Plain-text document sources

+++

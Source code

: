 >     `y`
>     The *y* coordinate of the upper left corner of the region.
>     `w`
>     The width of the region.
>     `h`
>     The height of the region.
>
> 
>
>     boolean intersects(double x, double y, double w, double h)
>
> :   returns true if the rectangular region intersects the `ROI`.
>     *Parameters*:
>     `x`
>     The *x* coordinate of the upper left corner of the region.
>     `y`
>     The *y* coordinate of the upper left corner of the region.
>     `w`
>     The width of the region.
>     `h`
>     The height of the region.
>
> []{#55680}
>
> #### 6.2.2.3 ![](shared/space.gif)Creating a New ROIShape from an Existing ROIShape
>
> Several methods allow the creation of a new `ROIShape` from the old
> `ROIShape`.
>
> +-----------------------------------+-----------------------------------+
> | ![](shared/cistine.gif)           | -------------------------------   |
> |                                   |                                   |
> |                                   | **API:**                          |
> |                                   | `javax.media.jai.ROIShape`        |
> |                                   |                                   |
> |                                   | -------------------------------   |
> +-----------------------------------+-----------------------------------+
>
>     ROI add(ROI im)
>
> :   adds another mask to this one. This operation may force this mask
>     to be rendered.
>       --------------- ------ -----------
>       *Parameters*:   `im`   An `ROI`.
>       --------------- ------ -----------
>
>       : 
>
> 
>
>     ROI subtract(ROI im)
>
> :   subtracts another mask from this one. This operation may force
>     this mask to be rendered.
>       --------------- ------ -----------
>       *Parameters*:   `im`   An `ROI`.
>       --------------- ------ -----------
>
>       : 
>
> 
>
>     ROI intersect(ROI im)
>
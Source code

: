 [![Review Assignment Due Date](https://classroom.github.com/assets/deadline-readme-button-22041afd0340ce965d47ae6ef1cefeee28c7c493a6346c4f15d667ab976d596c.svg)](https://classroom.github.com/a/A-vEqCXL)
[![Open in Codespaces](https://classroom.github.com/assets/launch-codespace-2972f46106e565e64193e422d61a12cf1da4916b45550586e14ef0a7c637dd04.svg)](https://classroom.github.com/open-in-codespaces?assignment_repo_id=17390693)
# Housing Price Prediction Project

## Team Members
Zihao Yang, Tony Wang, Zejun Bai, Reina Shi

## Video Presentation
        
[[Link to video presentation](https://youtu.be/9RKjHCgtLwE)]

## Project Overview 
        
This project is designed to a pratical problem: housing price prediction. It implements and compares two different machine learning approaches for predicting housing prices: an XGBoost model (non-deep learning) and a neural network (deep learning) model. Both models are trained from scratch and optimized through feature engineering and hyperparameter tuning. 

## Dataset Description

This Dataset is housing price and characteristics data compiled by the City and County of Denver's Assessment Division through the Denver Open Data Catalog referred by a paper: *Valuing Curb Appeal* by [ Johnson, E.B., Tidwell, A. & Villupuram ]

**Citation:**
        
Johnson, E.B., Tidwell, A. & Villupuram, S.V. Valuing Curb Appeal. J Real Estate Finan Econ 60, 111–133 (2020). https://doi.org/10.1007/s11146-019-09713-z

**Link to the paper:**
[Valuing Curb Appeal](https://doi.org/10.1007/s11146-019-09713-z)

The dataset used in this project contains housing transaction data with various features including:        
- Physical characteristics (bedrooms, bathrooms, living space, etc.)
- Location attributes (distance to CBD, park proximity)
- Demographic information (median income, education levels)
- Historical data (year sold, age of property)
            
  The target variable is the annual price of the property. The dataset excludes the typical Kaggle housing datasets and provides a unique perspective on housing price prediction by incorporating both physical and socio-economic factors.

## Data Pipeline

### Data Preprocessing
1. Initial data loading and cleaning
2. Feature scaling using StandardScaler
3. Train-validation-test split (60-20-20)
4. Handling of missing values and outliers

+++

**WHAT IS EXPECTED**
What you output should match every line above exactly.

**RESPONSE BOX**
Source code

: >     `y`
>     The *y* coordinate of the upper left corner of the region.
>     `w`
>     The width of the region.
>     `h`
>     The height of the region.
>
> 
>
>     boolean intersects(double x, double y, double w, double h)
>
> :   returns true if the rectangular region intersects the `ROI`.
>     *Parameters*:
>     `x`
>     The *x* coordinate of the upper left corner of the region.
>     `y`
>     The *y* coordinate of the upper left corner of the region.
>     `w`
>     The width of the region.
>     `h`
>     The height of the region.
>
> []{#55680}
>
> #### 6.2.2.3 ![](shared/space.gif)Creating a New ROIShape from an Existing ROIShape
>
> Several methods allow the creation of a new `ROIShape` from the old
> `ROIShape`.
>
> +-----------------------------------+-----------------------------------+
> | ![](shared/cistine.gif)           | -------------------------------   |
> |                                   |                                   |
> |                                   | **API:**                          |
> |                                   | `javax.media.jai.ROIShape`        |
> |                                   |                                   |
> |                                   | -------------------------------   |
> +-----------------------------------+-----------------------------------+
>
>     ROI add(ROI im)
>
> :   adds another mask to this one. This operation may force this mask
>     to be rendered.
>       --------------- ------ -----------
>       *Parameters*:   `im`   An `ROI`.
>       --------------- ------ -----------
>
>       : 
>
> 
>
>     ROI subtract(ROI im)
>
> :   subtracts another mask from this one. This operation may force
>     this mask to be rendered.
>       --------------- ------ -----------
>       *Parameters*:   `im`   An `ROI`.
>       --------------- ------ -----------
>
>       : 
>
> 
>
>     ROI intersect(ROI im)
>
Source code

: [![Review Assignment Due Date](https://classroom.github.com/assets/deadline-readme-button-22041afd0340ce965d47ae6ef1cefeee28c7c493a6346c4f15d667ab976d596c.svg)](https://classroom.github.com/a/A-vEqCXL)
[![Open in Codespaces](https://classroom.github.com/assets/launch-codespace-2972f46106e565e64193e422d61a12cf1da4916b45550586e14ef0a7c637dd04.svg)](https://classroom.github.com/open-in-codespaces?assignment_repo_id=17390693)
# Housing Price Prediction Project

## Team Members
Zihao Yang, Tony Wang, Zejun Bai, Reina Shi

## Video Presentation
        
[[Link to video presentation](https://youtu.be/9RKjHCgtLwE)]

## Project Overview 
        
This project is designed to a pratical problem: housing price prediction. It implements and compares two different machine learning approaches for predicting housing prices: an XGBoost model (non-deep learning) and a neural network (deep learning) model. Both models are trained from scratch and optimized through feature engineering and hyperparameter tuning. 

## Dataset Description

This Dataset is housing price and characteristics data compiled by the City and County of Denver's Assessment Division through the Denver Open Data Catalog referred by a paper: *Valuing Curb Appeal* by [ Johnson, E.B., Tidwell, A. & Villupuram ]

**Citation:**
        
Johnson, E.B., Tidwell, A. & Villupuram, S.V. Valuing Curb Appeal. J Real Estate Finan Econ 60, 111–133 (2020). https://doi.org/10.1007/s11146-019-09713-z

**Link to the paper:**
[Valuing Curb Appeal](https://doi.org/10.1007/s11146-019-09713-z)

The dataset used in this project contains housing transaction data with various features including:        
- Physical characteristics (bedrooms, bathrooms, living space, etc.)
- Location attributes (distance to CBD, park proximity)
- Demographic information (median income, education levels)
- Historical data (year sold, age of property)
            
  The target variable is the annual price of the property. The dataset excludes the typical Kaggle housing datasets and provides a unique perspective on housing price prediction by incorporating both physical and socio-economic factors.

## Data Pipeline

### Data Preprocessing
1. Initial data loading and cleaning
2. Feature scaling using StandardScaler
3. Train-validation-test split (60-20-20)
4. Handling of missing values and outliers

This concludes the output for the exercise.